Where a line in the records below includes "complex", pull that line out.

Data records:
----------

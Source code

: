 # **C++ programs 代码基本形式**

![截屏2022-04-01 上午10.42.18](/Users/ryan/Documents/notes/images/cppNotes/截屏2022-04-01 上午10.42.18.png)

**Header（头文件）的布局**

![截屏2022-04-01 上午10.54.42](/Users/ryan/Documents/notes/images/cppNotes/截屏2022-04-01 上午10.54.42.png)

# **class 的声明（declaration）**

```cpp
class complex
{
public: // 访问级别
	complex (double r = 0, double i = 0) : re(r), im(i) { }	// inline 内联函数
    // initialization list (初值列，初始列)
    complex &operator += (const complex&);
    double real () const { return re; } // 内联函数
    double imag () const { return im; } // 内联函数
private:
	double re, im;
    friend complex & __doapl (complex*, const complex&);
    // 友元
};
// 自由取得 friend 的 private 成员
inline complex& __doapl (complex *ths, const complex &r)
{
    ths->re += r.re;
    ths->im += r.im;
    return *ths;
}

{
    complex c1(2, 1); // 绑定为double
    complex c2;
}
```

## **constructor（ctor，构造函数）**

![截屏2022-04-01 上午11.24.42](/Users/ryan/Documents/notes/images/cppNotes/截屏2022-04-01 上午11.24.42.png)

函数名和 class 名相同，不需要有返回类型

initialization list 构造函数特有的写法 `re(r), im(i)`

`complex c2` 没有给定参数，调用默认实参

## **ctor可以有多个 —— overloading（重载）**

----------

== RESPONSE AREA ==
class complex
	complex (double r = 0, double i = 0) : re(r), im(i) { }	// inline 内联函数
    complex &operator += (const complex&);
    friend complex & __doapl (complex*, const complex&);
inline complex& __doapl (complex *ths, const complex &r)
    complex c1(2, 1); // 绑定为double
    complex c2;
`complex c2` 没有给定参数，调用默认实参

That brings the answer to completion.